··· RECORD EXCERPTS ···

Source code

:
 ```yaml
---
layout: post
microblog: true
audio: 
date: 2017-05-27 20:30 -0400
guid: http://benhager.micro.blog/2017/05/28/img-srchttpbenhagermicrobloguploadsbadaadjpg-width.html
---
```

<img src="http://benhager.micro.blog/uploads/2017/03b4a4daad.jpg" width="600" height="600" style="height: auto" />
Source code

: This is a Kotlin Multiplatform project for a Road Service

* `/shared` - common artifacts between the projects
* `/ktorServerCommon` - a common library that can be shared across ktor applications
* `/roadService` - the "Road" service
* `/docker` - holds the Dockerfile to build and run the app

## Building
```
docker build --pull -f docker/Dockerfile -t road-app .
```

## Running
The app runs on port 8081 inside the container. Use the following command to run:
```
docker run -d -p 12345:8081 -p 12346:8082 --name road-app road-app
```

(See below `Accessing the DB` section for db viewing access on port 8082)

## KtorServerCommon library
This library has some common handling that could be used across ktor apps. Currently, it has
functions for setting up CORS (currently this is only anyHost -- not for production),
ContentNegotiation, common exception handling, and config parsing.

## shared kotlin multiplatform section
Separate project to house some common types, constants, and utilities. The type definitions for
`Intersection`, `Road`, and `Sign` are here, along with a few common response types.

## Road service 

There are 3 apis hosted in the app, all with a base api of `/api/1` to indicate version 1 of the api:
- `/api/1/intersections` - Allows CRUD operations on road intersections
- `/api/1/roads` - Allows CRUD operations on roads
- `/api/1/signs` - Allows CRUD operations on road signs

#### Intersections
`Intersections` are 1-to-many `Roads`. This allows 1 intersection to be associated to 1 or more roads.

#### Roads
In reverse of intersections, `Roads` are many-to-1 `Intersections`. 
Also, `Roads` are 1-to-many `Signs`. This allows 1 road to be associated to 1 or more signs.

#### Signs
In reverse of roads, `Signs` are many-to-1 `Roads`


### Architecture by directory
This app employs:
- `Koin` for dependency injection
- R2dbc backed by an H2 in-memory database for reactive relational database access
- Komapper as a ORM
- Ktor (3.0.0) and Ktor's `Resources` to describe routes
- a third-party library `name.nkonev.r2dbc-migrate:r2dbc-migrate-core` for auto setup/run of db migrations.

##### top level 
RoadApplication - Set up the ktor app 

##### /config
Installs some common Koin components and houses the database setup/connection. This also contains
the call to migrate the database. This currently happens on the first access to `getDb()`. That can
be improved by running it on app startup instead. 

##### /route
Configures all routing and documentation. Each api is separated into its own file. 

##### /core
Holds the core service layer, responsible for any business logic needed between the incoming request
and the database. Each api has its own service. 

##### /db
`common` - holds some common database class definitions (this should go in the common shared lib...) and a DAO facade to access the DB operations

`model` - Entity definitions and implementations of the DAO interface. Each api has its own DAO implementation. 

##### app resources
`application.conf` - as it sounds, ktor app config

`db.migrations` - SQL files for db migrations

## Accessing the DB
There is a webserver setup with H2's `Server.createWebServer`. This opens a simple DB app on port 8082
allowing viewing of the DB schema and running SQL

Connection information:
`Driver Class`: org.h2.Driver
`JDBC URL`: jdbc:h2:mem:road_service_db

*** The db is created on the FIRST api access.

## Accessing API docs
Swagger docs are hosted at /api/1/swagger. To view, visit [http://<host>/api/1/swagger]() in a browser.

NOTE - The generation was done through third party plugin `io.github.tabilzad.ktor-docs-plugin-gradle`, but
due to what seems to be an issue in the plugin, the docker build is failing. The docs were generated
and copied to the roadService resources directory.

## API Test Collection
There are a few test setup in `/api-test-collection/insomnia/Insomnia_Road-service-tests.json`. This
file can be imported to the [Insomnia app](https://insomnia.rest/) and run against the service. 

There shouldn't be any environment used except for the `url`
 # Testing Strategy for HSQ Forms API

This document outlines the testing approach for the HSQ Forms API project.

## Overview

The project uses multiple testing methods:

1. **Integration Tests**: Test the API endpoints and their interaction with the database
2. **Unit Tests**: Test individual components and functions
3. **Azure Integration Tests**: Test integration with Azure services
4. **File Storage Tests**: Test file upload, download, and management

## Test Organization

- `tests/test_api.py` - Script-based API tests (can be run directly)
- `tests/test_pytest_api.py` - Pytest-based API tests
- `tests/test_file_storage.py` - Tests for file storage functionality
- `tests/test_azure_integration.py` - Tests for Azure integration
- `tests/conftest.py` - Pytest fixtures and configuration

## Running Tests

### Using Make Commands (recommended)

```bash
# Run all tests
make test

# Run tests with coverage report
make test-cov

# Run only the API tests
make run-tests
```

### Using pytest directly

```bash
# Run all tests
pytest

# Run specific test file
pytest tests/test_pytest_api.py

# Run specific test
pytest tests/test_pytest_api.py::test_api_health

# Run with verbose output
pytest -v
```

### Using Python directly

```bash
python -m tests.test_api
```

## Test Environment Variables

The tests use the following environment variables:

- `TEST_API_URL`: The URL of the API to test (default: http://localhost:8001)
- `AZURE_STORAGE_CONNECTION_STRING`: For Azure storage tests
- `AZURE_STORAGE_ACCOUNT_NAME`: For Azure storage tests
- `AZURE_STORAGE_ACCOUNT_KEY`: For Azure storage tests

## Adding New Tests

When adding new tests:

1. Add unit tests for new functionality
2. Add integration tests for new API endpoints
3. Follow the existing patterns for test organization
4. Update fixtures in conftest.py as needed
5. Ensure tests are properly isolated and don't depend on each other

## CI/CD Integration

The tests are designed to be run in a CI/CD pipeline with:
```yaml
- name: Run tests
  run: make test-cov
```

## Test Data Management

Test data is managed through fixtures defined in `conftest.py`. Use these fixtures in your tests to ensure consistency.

···

§ THE TASK: Looking at the material above, state the number of lines holding the word "CRUD", and only that number.

§ FINISHED EXERCISE: 3